BEGIN Listed entries

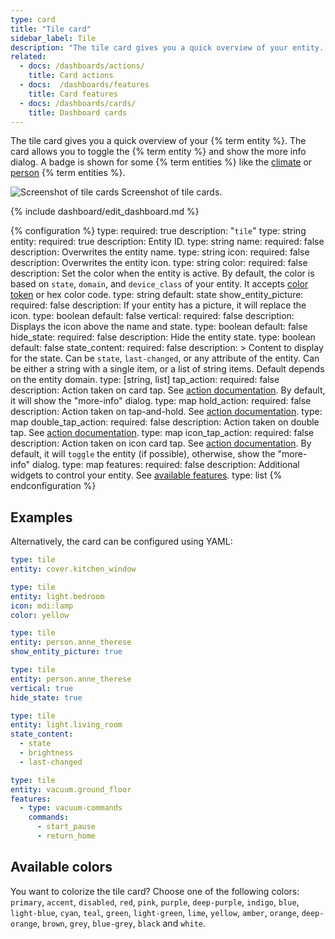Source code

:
 ```yaml
---
type: card
title: "Tile card"
sidebar_label: Tile
description: "The tile card gives you a quick overview of your entity. The card allows you to toggle the entity, show the more-info dialog, or custom actions."
related:
  - docs: /dashboards/actions/
    title: Card actions
  - docs:  /dashboards/features
    title: Card features
  - docs: /dashboards/cards/
    title: Dashboard cards
---
```


The tile card gives you a quick overview of your {% term entity %}. The card allows you to toggle the {% term entity %} and show the more info dialog. A badge is shown for some {% term entities %} like the [climate](/integrations/climate) or [person](/integrations/person) {% term entities %}.

<p class='img'>
  <img src='/images/dashboards/tile_card.png' alt='Screenshot of tile cards'>
  Screenshot of tile cards.
</p>

{% include dashboard/edit_dashboard.md %}

{% configuration %}
type:
  required: true
  description: "`tile`"
  type: string
entity:
  required: true
  description: Entity ID.
  type: string
name:
  required: false
  description: Overwrites the entity name.
  type: string
icon:
  required: false
  description: Overwrites the entity icon.
  type: string
color:
  required: false
  description: Set the color when the entity is active. By default, the color is based on `state`, `domain`, and `device_class` of your entity. It accepts [color token](/dashboards/tile/#available-colors) or hex color code.
  type: string
  default: state
show_entity_picture:
  required: false
  description: If your entity has a picture, it will replace the icon.
  type: boolean
  default: false
vertical:
  required: false
  description: Displays the icon above the name and state.
  type: boolean
  default: false
hide_state:
  required: false
  description: Hide the entity state.
  type: boolean
  default: false
state_content:
  required: false
  description: >
    Content to display for the state. Can be `state`, `last-changed`, or any attribute of the entity. Can be either a string with a single item, or a list of string items. Default depends on the entity domain.
  type: [string, list]
tap_action:
  required: false
  description: Action taken on card tap. See [action documentation](/dashboards/actions/#tap-action). By default, it will show the "more-info" dialog.
  type: map
hold_action:
  required: false
  description: Action taken on tap-and-hold. See [action documentation](/dashboards/actions/#hold-action).
  type: map
double_tap_action:
  required: false
  description: Action taken on double tap. See [action documentation](/dashboards/actions/#double-tap-action).
  type: map
icon_tap_action:
  required: false
  description: Action taken on icon card tap. See [action documentation](/dashboards/actions/#tap-action). By default, it will `toggle` the entity (if possible), otherwise, show the "more-info" dialog.
  type: map
features:
  required: false
  description: Additional widgets to control your entity. See [available features](/dashboards/features).
  type: list
{% endconfiguration %}

## Examples

Alternatively, the card can be configured using YAML:

```yaml
type: tile
entity: cover.kitchen_window
```

```yaml
type: tile
entity: light.bedroom
icon: mdi:lamp
color: yellow
```

```yaml
type: tile
entity: person.anne_therese
show_entity_picture: true
```

```yaml
type: tile
entity: person.anne_therese
vertical: true
hide_state: true
```

```yaml
type: tile
entity: light.living_room
state_content: 
  - state
  - brightness
  - last-changed
```

```yaml
type: tile
entity: vacuum.ground_floor
features:
  - type: vacuum-commands
    commands:
      - start_pause
      - return_home
```

## Available colors

You want to colorize the tile card? Choose one of the following colors: `primary`, `accent`, `disabled`, `red`, `pink`, `purple`, `deep-purple`, `indigo`, `blue`, `light-blue`, `cyan`, `teal`, `green`, `light-green`, `lime`, `yellow`, `amber`, `orange`, `deep-orange`, `brown`, `grey`, `blue-grey`, `black` and `white`.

END Listed entries

* [Task item] Please return exactly the lines that run from the line with "## Examples" through the end of the records above, both included, and nothing more.

* [Output of the task]
## Examples

Alternatively, the card can be configured using YAML:

```yaml
type: tile
entity: cover.kitchen_window
```

```yaml
type: tile
entity: light.bedroom
icon: mdi:lamp
color: yellow
```

```yaml
type: tile
entity: person.anne_therese
show_entity_picture: true
```

```yaml
type: tile
entity: person.anne_therese
vertical: true
hide_state: true
```

```yaml
type: tile
entity: light.living_room
state_content: 
  - state
  - brightness
  - last-changed
```

```yaml
type: tile
entity: vacuum.ground_floor
features:
  - type: vacuum-commands
    commands:
      - start_pause
      - return_home
```

## Available colors

You want to colorize the tile card? Choose one of the following colors: `primary`, `accent`, `disabled`, `red`, `pink`, `purple`, `deep-purple`, `indigo`, `blue`, `light-blue`, `cyan`, `teal`, `green`, `light-green`, `lime`, `yellow`, `amber`, `orange`, `deep-orange`, `brown`, `grey`, `blue-grey`, `black` and `white`.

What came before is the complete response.